Attorney General Opinions and Advisory Letters

Decision Information

Citations - New Mexico Laws and Court Rules
Chapter 61 - Professional and Occupational Licenses - cited by 1,496 documents
Citations - New Mexico Appellate Reports
State ex rel. Anaya v. McBride - cited by 116 documents
State ex rel. Norvell v. Credit Bureau of Albuquerque, Inc. - cited by 276 documents

Decision Content

Opinion No. 87-24

June 1, 1987

OPINION OF: HAL STRATTON, Attorney General

BY: Scott D. Spencer, Assistant Attorney General

TO: Mr. Snider Campbell, Savings & Loan Supervisor, Financial Institutions Division, Regulation & Licensing Department, Bataan Memorial Building, Room 137, Santa Fe, New Mexico 87503

QUESTIONS

Whether Senate Bill 138 supersedes Section 61-18-54.1 NMSA 1978.

CONCLUSIONS

No.

ANALYSIS

Senate Bill 138, passed by the 38th legislature at its first session, provides as follows:

Section 1. PARTNERSHIPS AND CORPORATIONS MAY BE REPRESENTED BY PARTNER, OFFICER OR DIRECTOR IN PROCEEDINGS IN MAGISTRATE AND METROPOLITAN COURT. ---- In any proceeding in the magistrate and metropolitan Courts of this state, a partnership or a corporation that is a party may be represented by a partner, officer or director of the partnership or corporation even though the partner, officer or director is not an attorney.

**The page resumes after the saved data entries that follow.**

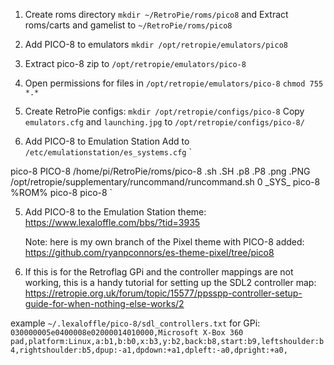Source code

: 1. Create roms directory `mkdir ~/RetroPie/roms/pico8`
and Extract roms/carts and gamelist to `~/RetroPie/roms/pico8`

2. Add PICO-8 to emulators `mkdir /opt/retropie/emulators/pico8`

3. Extract pico-8 zip to `/opt/retropie/emulators/pico-8`

3. Open permissions for files in `/opt/retropie/emulators/pico-8`
`chmod 755 *.*` 

3. Create RetroPie configs:
`mkdir /opt/retropie/configs/pico-8`
Copy `emulators.cfg` and `launching.jpg` to `/opt/retropie/configs/pico-8/`

1. Add PICO-8 to Emulation Station
Add to `/etc/emulationstation/es_systems.cfg`
`
  <system>
    <name>pico-8</name>
    <fullname>PICO-8</fullname>
    <path>/home/pi/RetroPie/roms/pico-8</path>
    <extension>.sh .SH .p8 .P8 .png .PNG</extension>
    <command>/opt/retropie/supplementary/runcommand/runcommand.sh 0 _SYS_ pico-8 %ROM%</command>
    <platform>pico-8</platform>
    <theme>pico-8</theme>
  </system>
`

5. Add PICO-8 to the Emulation Station theme:
    https://www.lexaloffle.com/bbs/?tid=3935
    
    Note: here is my own branch of the Pixel theme with PICO-8 added: https://github.com/ryanpconnors/es-theme-pixel/tree/pico8

6. If this is for the Retroflag GPi and the controller mappings are not working, this is a handy tutorial for setting up the SDL2 controller map: https://retropie.org.uk/forum/topic/15577/ppsspp-controller-setup-guide-for-when-nothing-else-works/2 

example `~/.lexaloffle/pico-8/sdl_controllers.txt` for GPi: `030000005e0400008e02000014010000,Microsoft X-Box 360 pad,platform:Linux,a:b1,b:b0,x:b3,y:b2,back:b8,start:b9,leftshoulder:b4,rightshoulder:b5,dpup:-a1,dpdown:+a1,dpleft:-a0,dpright:+a0,`
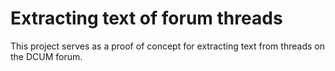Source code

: # Extracting text of forum threads

This project serves as a proof of concept for extracting text from threads on the DCUM forum.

Section 61-18-54.1 provides as follows:

Nothing in the Collection Agency Act shall be construed to prevent collection agencies from taking assignments of claims in their own name as real parties in interest for the purpose of billing and collection and bringing suit in their own names thereon; provided that no suit authorized by this section may be instituted on behalf of a collection agency in any court unless the collection agency appears by a duly authorized and licensed attorney at law. In such a suit, the court may, in its discretion, authorize payment of reasonable attorney fees and costs to the prevailing party as otherwise provided by law.

We assume that you are asking whether collection agencies, who may be corporations or partnerships, now may represent themselves in magistrate and metropolitan court by and through partners, officers, or directors.

Section 61-18-54.1 NMSA 1978, enacted in 1979, modified the holding in State ex rel. Norvell v. Credit Bureau of Albuquerque, Inc., 85 N.M. 521, 514 P.2d 40 (1973). In that case, the Supreme Court of New Mexico held that a collection agency could not carry on the business of practicing law by taking assignments of claims and proceeding in its own name even though in some instances it employed licensed attorneys to prepare legal papers and conduct trials. It is our opinion that, because section 61-18-54.1 is a specific provision regulating collection agencies, and because Senate Bill 138 is a general provision regarding partnerships and corporations, the specific provision must prevail over the general provision. Where one statute deals with a subject in general terms and another deals with a part of the same subject in a more specific way, the more specific statute will be construed to be an exception to the general statute. City of Alamogordo v. Walker Motor Company, Inc., 616 P.2d 403, 94 N.M. 690 (1980). It is therefore our opinion that collection agencies, upon taking assignments of claims in their own name, must bring suit on those claims through a licensed attorney.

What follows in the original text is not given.